1.) $X_0=0$ with probability one.

2.) Given $X_0,\ldots,X_{j-1}$ let the distribution of $X_j$ be

$$P(X_j >T|X_1,\ldots,X_{j-1}) = P(X >T|X>X_{j-1}).$$

(In particular $X_1$ is a "copy" of $X$: $P(X_1 >T)=P(X>T)$. The distributions of $X_2,\ldots$ are more complicated.)

Clearly $X_j$ is a strictly increasing sequence with probability one. One can also show that $\lim_n X_n =\infty$ with probability one. Since $X_0=0$ it follows that for any $t\ge 0$ we can find a unique (random) $j_t$ such that

$$X_{j_t-1} \le t< X_{j_t}.$$

Let

$$Z_t = X_{j_t},$$

so $Z_t$ is piecewise constant and increasing.

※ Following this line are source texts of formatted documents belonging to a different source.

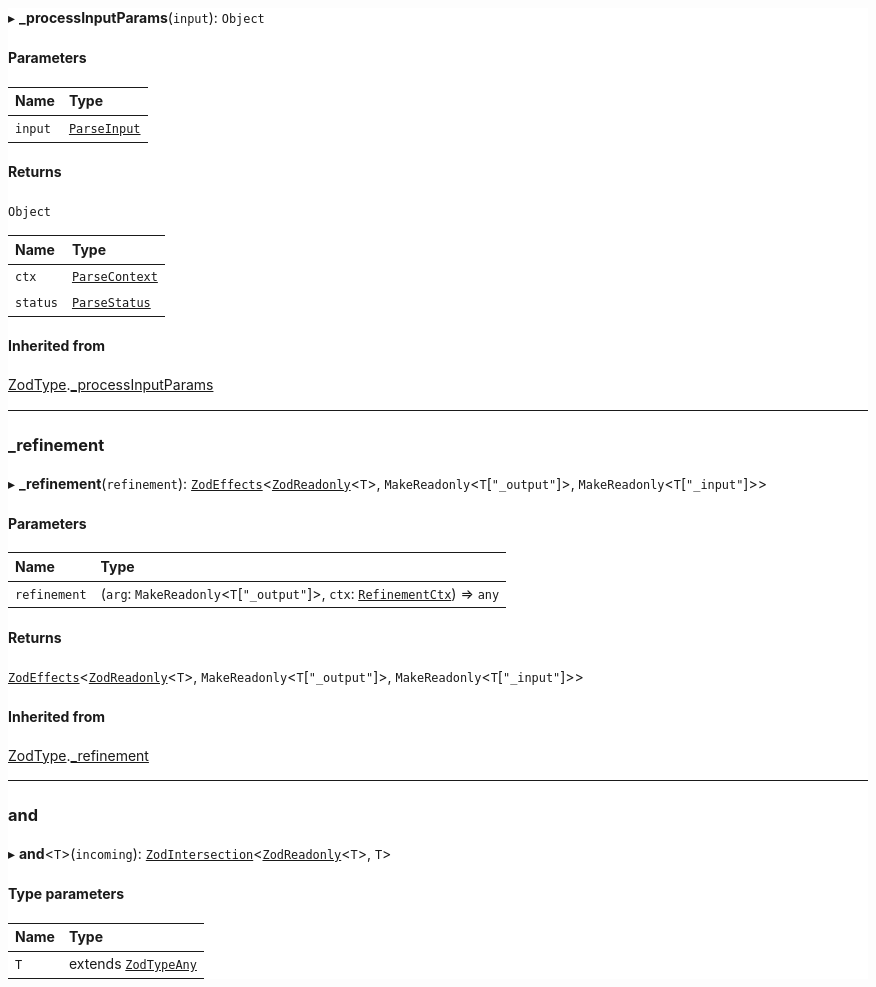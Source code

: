 ▸ **_processInputParams**(`input`): `Object`

#### Parameters

| Name | Type |
| :------ | :------ |
| `input` | [`ParseInput`](../modules/Core.z.md#parseinput) |

#### Returns

`Object`

| Name | Type |
| :------ | :------ |
| `ctx` | [`ParseContext`](../interfaces/Core.z.ParseContext.md) |
| `status` | [`ParseStatus`](Core.z.ParseStatus.md) |

#### Inherited from

[ZodType](Core.z.ZodType.md).[_processInputParams](Core.z.ZodType.md#_processinputparams)

___

### \_refinement

▸ **_refinement**(`refinement`): [`ZodEffects`](Core.z.ZodEffects.md)\<[`ZodReadonly`](Core.z.ZodReadonly.md)\<`T`\>, `MakeReadonly`\<`T`[``"_output"``]\>, `MakeReadonly`\<`T`[``"_input"``]\>\>

#### Parameters

| Name | Type |
| :------ | :------ |
| `refinement` | (`arg`: `MakeReadonly`\<`T`[``"_output"``]\>, `ctx`: [`RefinementCtx`](../interfaces/Core.z.RefinementCtx.md)) => `any` |

#### Returns

[`ZodEffects`](Core.z.ZodEffects.md)\<[`ZodReadonly`](Core.z.ZodReadonly.md)\<`T`\>, `MakeReadonly`\<`T`[``"_output"``]\>, `MakeReadonly`\<`T`[``"_input"``]\>\>

#### Inherited from

[ZodType](Core.z.ZodType.md).[_refinement](Core.z.ZodType.md#_refinement)

___

### and

▸ **and**\<`T`\>(`incoming`): [`ZodIntersection`](Core.z.ZodIntersection.md)\<[`ZodReadonly`](Core.z.ZodReadonly.md)\<`T`\>, `T`\>

#### Type parameters

| Name | Type |
| :------ | :------ |
| `T` | extends [`ZodTypeAny`](../modules/Core.z.md#zodtypeany) |
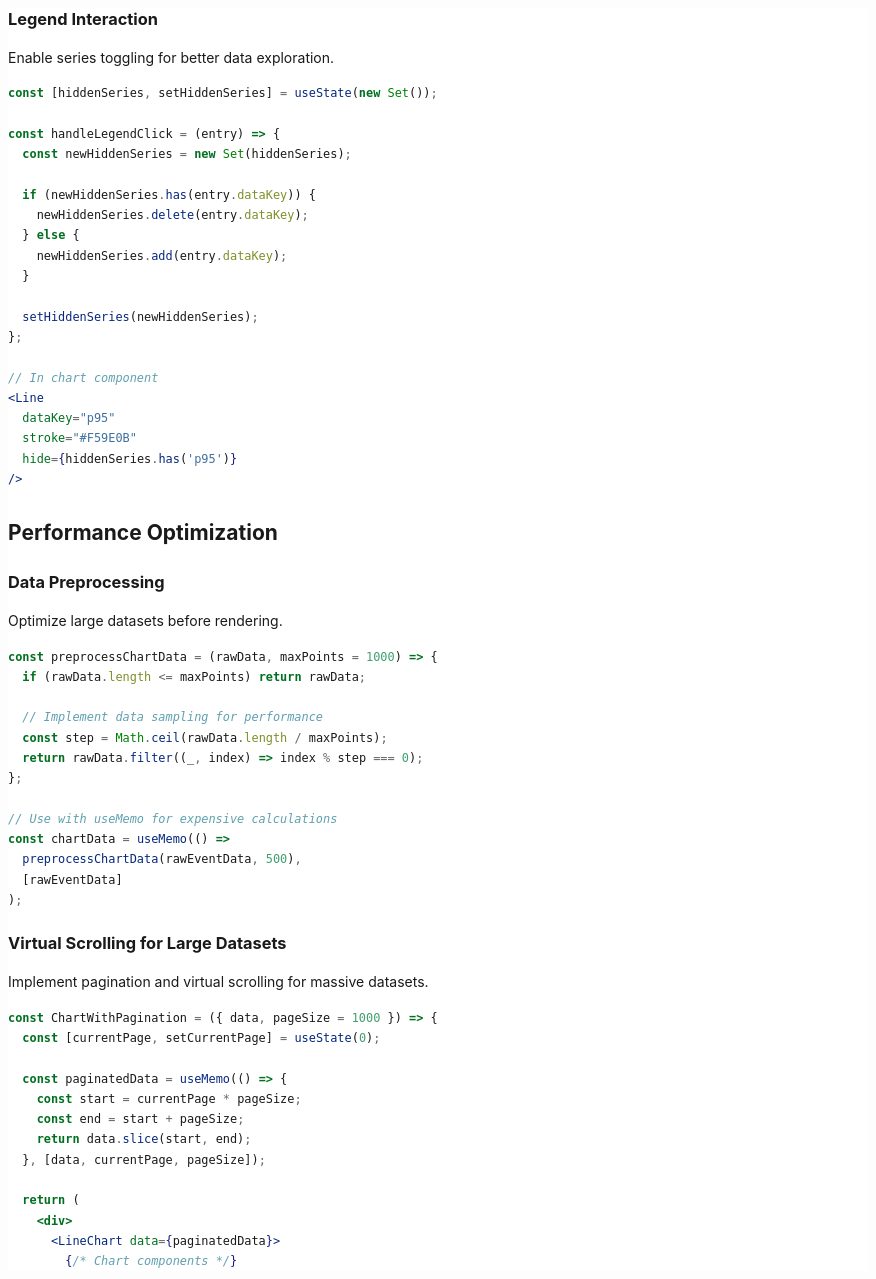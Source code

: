 ### Legend Interaction
Enable series toggling for better data exploration.

```jsx
const [hiddenSeries, setHiddenSeries] = useState(new Set());

const handleLegendClick = (entry) => {
  const newHiddenSeries = new Set(hiddenSeries);
  
  if (newHiddenSeries.has(entry.dataKey)) {
    newHiddenSeries.delete(entry.dataKey);
  } else {
    newHiddenSeries.add(entry.dataKey);
  }
  
  setHiddenSeries(newHiddenSeries);
};

// In chart component
<Line 
  dataKey="p95" 
  stroke="#F59E0B"
  hide={hiddenSeries.has('p95')}
/>
```

## Performance Optimization

### Data Preprocessing
Optimize large datasets before rendering.

```jsx
const preprocessChartData = (rawData, maxPoints = 1000) => {
  if (rawData.length <= maxPoints) return rawData;
  
  // Implement data sampling for performance
  const step = Math.ceil(rawData.length / maxPoints);
  return rawData.filter((_, index) => index % step === 0);
};

// Use with useMemo for expensive calculations
const chartData = useMemo(() => 
  preprocessChartData(rawEventData, 500), 
  [rawEventData]
);
```

### Virtual Scrolling for Large Datasets
Implement pagination and virtual scrolling for massive datasets.

```jsx
const ChartWithPagination = ({ data, pageSize = 1000 }) => {
  const [currentPage, setCurrentPage] = useState(0);
  
  const paginatedData = useMemo(() => {
    const start = currentPage * pageSize;
    const end = start + pageSize;
    return data.slice(start, end);
  }, [data, currentPage, pageSize]);
  
  return (
    <div>
      <LineChart data={paginatedData}>
        {/* Chart components */}
```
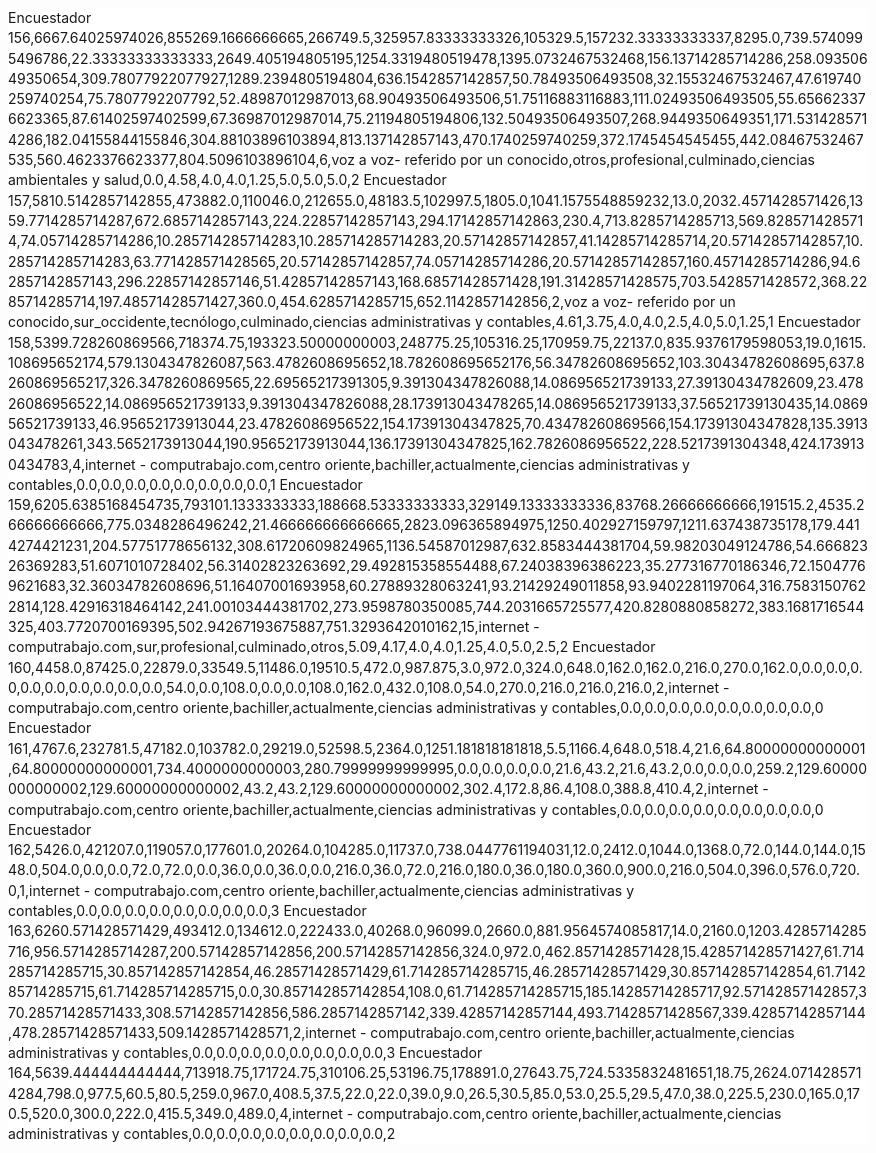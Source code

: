Encuestador 156,6667.64025974026,855269.1666666665,266749.5,325957.83333333326,105329.5,157232.33333333337,8295.0,739.5740995496786,22.33333333333333,2649.405194805195,1254.3319480519478,1395.0732467532468,156.13714285714286,258.09350649350654,309.78077922077927,1289.2394805194804,636.1542857142857,50.78493506493508,32.15532467532467,47.619740259740254,75.7807792207792,52.48987012987013,68.90493506493506,51.75116883116883,111.02493506493505,55.656623376623365,87.61402597402599,67.36987012987014,75.21194805194806,132.50493506493507,268.9449350649351,171.5314285714286,182.04155844155846,304.88103896103894,813.137142857143,470.1740259740259,372.1745454545455,442.08467532467535,560.4623376623377,804.5096103896104,6,voz a voz- referido por un conocido,otros,profesional,culminado,ciencias ambientales y salud,0.0,4.58,4.0,4.0,1.25,5.0,5.0,5.0,2
Encuestador 157,5810.5142857142855,473882.0,110046.0,212655.0,48183.5,102997.5,1805.0,1041.1575548859232,13.0,2032.4571428571426,1359.7714285714287,672.6857142857143,224.22857142857143,294.17142857142863,230.4,713.8285714285713,569.8285714285714,74.05714285714286,10.285714285714283,10.285714285714283,20.57142857142857,41.14285714285714,20.57142857142857,10.285714285714283,63.771428571428565,20.57142857142857,74.05714285714286,20.57142857142857,160.45714285714286,94.62857142857143,296.22857142857146,51.42857142857143,168.68571428571428,191.31428571428575,703.5428571428572,368.2285714285714,197.48571428571427,360.0,454.6285714285715,652.1142857142856,2,voz a voz- referido por un conocido,sur_occidente,tecnólogo,culminado,ciencias administrativas y contables,4.61,3.75,4.0,4.0,2.5,4.0,5.0,1.25,1
Encuestador 158,5399.728260869566,718374.75,193323.50000000003,248775.25,105316.25,170959.75,22137.0,835.9376179598053,19.0,1615.108695652174,579.1304347826087,563.4782608695652,18.782608695652176,56.34782608695652,103.30434782608695,637.8260869565217,326.3478260869565,22.69565217391305,9.391304347826088,14.086956521739133,27.39130434782609,23.47826086956522,14.086956521739133,9.391304347826088,28.173913043478265,14.086956521739133,37.56521739130435,14.086956521739133,46.95652173913044,23.47826086956522,154.17391304347825,70.43478260869566,154.17391304347828,135.3913043478261,343.5652173913044,190.95652173913044,136.17391304347825,162.7826086956522,228.5217391304348,424.1739130434783,4,internet - computrabajo.com,centro oriente,bachiller,actualmente,ciencias administrativas y contables,0.0,0.0,0.0,0.0,0.0,0.0,0.0,0.0,1
Encuestador 159,6205.6385168454735,793101.1333333333,188668.53333333333,329149.13333333336,83768.26666666666,191515.2,4535.266666666666,775.0348286496242,21.466666666666665,2823.096365894975,1250.402927159797,1211.637438735178,179.4414274421231,204.57751778656132,308.61720609824965,1136.54587012987,632.8583444381704,59.98203049124786,54.66682326369283,51.6071010728402,56.31402823263692,29.492815358554488,67.24038396386223,35.277316770186346,72.15047769621683,32.36034782608696,51.16407001693958,60.27889328063241,93.21429249011858,93.9402281197064,316.75831507622814,128.42916318464142,241.00103444381702,273.9598780350085,744.2031665725577,420.8280880858272,383.1681716544325,403.7720700169395,502.94267193675887,751.3293642010162,15,internet - computrabajo.com,sur,profesional,culminado,otros,5.09,4.17,4.0,4.0,1.25,4.0,5.0,2.5,2
Encuestador 160,4458.0,87425.0,22879.0,33549.5,11486.0,19510.5,472.0,987.875,3.0,972.0,324.0,648.0,162.0,162.0,216.0,270.0,162.0,0.0,0.0,0.0,0.0,0.0,0.0,0.0,0.0,0.0,54.0,0.0,108.0,0.0,0.0,108.0,162.0,432.0,108.0,54.0,270.0,216.0,216.0,216.0,2,internet - computrabajo.com,centro oriente,bachiller,actualmente,ciencias administrativas y contables,0.0,0.0,0.0,0.0,0.0,0.0,0.0,0.0,0
Encuestador 161,4767.6,232781.5,47182.0,103782.0,29219.0,52598.5,2364.0,1251.181818181818,5.5,1166.4,648.0,518.4,21.6,64.80000000000001,64.80000000000001,734.4000000000003,280.79999999999995,0.0,0.0,0.0,0.0,21.6,43.2,21.6,43.2,0.0,0.0,0.0,259.2,129.60000000000002,129.60000000000002,43.2,43.2,129.60000000000002,302.4,172.8,86.4,108.0,388.8,410.4,2,internet - computrabajo.com,centro oriente,bachiller,actualmente,ciencias administrativas y contables,0.0,0.0,0.0,0.0,0.0,0.0,0.0,0.0,0
Encuestador 162,5426.0,421207.0,119057.0,177601.0,20264.0,104285.0,11737.0,738.0447761194031,12.0,2412.0,1044.0,1368.0,72.0,144.0,144.0,1548.0,504.0,0.0,0.0,72.0,72.0,0.0,36.0,0.0,36.0,0.0,216.0,36.0,72.0,216.0,180.0,36.0,180.0,360.0,900.0,216.0,504.0,396.0,576.0,720.0,1,internet - computrabajo.com,centro oriente,bachiller,actualmente,ciencias administrativas y contables,0.0,0.0,0.0,0.0,0.0,0.0,0.0,0.0,3
Encuestador 163,6260.571428571429,493412.0,134612.0,222433.0,40268.0,96099.0,2660.0,881.9564574085817,14.0,2160.0,1203.4285714285716,956.5714285714287,200.57142857142856,200.57142857142856,324.0,972.0,462.8571428571428,15.428571428571427,61.714285714285715,30.857142857142854,46.28571428571429,61.714285714285715,46.28571428571429,30.857142857142854,61.714285714285715,61.714285714285715,0.0,30.857142857142854,108.0,61.714285714285715,185.14285714285717,92.57142857142857,370.28571428571433,308.57142857142856,586.2857142857142,339.42857142857144,493.71428571428567,339.42857142857144,478.28571428571433,509.1428571428571,2,internet - computrabajo.com,centro oriente,bachiller,actualmente,ciencias administrativas y contables,0.0,0.0,0.0,0.0,0.0,0.0,0.0,0.0,3
Encuestador 164,5639.444444444444,713918.75,171724.75,310106.25,53196.75,178891.0,27643.75,724.5335832481651,18.75,2624.0714285714284,798.0,977.5,60.5,80.5,259.0,967.0,408.5,37.5,22.0,22.0,39.0,9.0,26.5,30.5,85.0,53.0,25.5,29.5,47.0,38.0,225.5,230.0,165.0,170.5,520.0,300.0,222.0,415.5,349.0,489.0,4,internet - computrabajo.com,centro oriente,bachiller,actualmente,ciencias administrativas y contables,0.0,0.0,0.0,0.0,0.0,0.0,0.0,0.0,2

To see that $Z_t$ has the property you want, note that

$$P(Z_t >T)=\sum_{j=1}^\infty P( (X_j>T) \& (j_t =j)).$$

Let $\nu$ be the probability measure for the distribution of $X_{j-1}$. Then by the definitions of $j_t$ and of $X_j$,

$$P( (X_j>T) \& (j_t =j)) = \int_{(0,t]} P((X >T) \& (X>t) |X>x) d \nu(x).$$

Since the even $(X >t) \subset (X>x)$ for $x \le t$ in the domain of integration we have

$$P((X>T) \& (X>t) |X>x) = \frac{P((X>T)\& (X>t))}{P(X>t)} \frac{P(X>t)}{P(X>x)} =P(X>T|X>t) P(X>t|X>x).$$

Thus

$$P( (X_j>T) \& (j_t =j)) = P(X>T|X>t) P((X_j >t) \& (X_{j-1}\le t)) = P(X>T|X>t)P(j_t=j),$$
and so
$$P(Z_t >T) = P(X>T | X>t) \sum_{j=1}^\infty P(j_t=j)= P(X>T | X>t)$$

as desired!

(By the way, you can construct the sequence $X_1,\ldots$ as follows. Let $Y_1,\ldots$ be a sequence of independent identically distributed random variables, each with the distribution of $X$. We will take $X_j=Y_{n_j}$ with $n_j$ a certain random sequence that depends on $Y_1,\ldots$. Let $X_1=Y_1$ and given $X_j=Y_{n_j}$ let $n_{j+1}$ be the first index $n$ larger than $n_j$ such that $Y_{n_j} < Y_{n}$. So long as $P(X>T)\neq 0$ for all $T>0$ we produce in this way an infinite sequence $X_1,\ldots$.)